Nvidia’s Trump worries go far beyond China
Summary
“AI-diffusion” rules could limit the U.S. chip company’s sales even to friendly countries—and give more opportunity to foreign rivals.The Trump administration’s recent ban on sales of Nvidia’s artificial-intelligence chips for the Chinese market has crimped the company’s growth potential and created an opportunity for competitors such as Huawei Technologies. That might only be the beginning.
In less than a month’s time, some of the most significant restrictions on AI computing power to date will come into effect. Those curbs—the “AI-diffusion" rules—place caps on how many AI chips can be sold in a swath of countries.
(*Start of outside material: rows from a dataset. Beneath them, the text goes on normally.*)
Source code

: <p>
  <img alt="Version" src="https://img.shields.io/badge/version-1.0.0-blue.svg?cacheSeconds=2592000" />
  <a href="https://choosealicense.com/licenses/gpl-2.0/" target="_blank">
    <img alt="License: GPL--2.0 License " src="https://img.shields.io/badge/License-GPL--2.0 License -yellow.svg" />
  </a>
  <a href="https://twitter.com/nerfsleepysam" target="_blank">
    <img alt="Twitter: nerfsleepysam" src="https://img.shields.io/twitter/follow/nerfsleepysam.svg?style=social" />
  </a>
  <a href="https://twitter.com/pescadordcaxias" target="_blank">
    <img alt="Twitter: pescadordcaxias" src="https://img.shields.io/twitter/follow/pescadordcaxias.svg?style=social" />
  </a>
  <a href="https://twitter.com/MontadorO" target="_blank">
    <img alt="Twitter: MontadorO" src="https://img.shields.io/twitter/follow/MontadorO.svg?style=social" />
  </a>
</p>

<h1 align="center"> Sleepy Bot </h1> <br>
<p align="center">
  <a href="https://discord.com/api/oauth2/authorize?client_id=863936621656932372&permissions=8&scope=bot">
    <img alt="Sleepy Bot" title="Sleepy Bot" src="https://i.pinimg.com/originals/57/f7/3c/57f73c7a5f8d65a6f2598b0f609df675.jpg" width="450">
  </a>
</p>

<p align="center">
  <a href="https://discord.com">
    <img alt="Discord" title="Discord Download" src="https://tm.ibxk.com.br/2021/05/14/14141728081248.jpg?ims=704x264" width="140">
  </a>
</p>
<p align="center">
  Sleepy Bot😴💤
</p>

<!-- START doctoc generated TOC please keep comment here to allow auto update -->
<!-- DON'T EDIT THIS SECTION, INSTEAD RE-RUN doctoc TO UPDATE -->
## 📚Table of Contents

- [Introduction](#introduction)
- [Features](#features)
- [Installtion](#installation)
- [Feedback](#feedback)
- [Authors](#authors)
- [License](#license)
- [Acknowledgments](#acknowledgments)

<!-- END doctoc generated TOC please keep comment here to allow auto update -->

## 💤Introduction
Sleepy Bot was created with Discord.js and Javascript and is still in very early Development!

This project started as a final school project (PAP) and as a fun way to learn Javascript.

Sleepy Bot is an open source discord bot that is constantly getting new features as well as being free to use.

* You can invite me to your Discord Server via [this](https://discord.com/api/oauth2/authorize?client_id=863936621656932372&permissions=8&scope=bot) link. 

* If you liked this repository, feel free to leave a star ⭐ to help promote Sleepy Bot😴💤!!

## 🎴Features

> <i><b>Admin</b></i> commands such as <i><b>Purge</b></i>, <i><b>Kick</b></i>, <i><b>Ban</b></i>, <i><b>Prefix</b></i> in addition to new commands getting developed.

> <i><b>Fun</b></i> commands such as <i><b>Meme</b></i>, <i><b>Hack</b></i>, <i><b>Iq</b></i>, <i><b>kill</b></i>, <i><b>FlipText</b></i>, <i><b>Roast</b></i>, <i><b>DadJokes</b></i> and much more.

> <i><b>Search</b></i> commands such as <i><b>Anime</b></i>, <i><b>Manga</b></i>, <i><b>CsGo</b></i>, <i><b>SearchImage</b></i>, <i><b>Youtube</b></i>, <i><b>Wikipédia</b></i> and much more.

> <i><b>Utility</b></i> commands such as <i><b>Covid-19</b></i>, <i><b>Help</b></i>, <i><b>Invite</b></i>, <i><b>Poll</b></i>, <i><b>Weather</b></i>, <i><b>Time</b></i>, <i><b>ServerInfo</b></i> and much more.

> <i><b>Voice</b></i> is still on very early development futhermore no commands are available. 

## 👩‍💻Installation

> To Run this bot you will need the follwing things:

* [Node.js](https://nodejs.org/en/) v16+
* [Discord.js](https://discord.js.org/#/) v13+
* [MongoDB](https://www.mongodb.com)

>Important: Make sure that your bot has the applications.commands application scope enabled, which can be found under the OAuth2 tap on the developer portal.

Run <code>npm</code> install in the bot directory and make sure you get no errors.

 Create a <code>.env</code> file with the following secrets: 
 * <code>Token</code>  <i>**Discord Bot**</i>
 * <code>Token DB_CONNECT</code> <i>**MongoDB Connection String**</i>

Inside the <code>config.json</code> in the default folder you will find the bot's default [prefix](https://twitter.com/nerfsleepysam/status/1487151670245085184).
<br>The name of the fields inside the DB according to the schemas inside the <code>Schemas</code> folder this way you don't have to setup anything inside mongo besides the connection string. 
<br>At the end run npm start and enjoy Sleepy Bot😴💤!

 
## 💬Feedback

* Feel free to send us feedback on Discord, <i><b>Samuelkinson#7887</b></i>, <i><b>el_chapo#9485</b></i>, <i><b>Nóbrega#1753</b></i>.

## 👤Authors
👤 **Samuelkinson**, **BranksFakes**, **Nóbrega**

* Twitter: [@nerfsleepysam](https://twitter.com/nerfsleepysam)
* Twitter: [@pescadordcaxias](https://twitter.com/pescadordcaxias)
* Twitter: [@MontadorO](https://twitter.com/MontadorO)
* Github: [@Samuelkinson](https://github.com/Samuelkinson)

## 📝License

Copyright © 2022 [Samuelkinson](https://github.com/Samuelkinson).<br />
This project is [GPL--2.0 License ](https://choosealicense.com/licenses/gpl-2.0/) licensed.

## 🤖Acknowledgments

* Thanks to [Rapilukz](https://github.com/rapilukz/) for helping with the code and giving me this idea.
These include many considered friendly to the U.S., such as Israel, Switzerland, India and Saudi Arabia.
The rules also limit the ability of huge U.S. tech companies such as Microsoft, Amazon and Google parent Alphabet to build large AI data centers in those so-called Tier 2 markets. The idea is to limit the ability of countries like China to circumvent U.S. export controls by acquiring AI chips or computing power through other countries.
The impact on Nvidia, which called the diffusion rule “misguided" when former President Joe Biden issued it in the final days of his presidency, is difficult to measure given the rules’ complexity and the possibility that the Trump administration changes it. The prospect for the diffusion rules to go forward appears increasingly likely, though. The Trump administration has sent increasingly hawkish signals, such as its move earlier this month to effectively ban the company from selling the H20 processor designed specifically for the Chinese market. The administration has also focused its trade-war rhetoric more intensely on China, which could make it awkward to back down now, even from a Biden-era initiative.
These moves don’t yet appear to be curbing China’s AI ambitions. Nvidia’s share price slipped 2% on Monday after The Wall Street Journal reported that Chinese tech giant Huawei is preparing to test a new AI chip that could rival Nvidia’s widely used H100 processor. The stock is now down more than 20% this year.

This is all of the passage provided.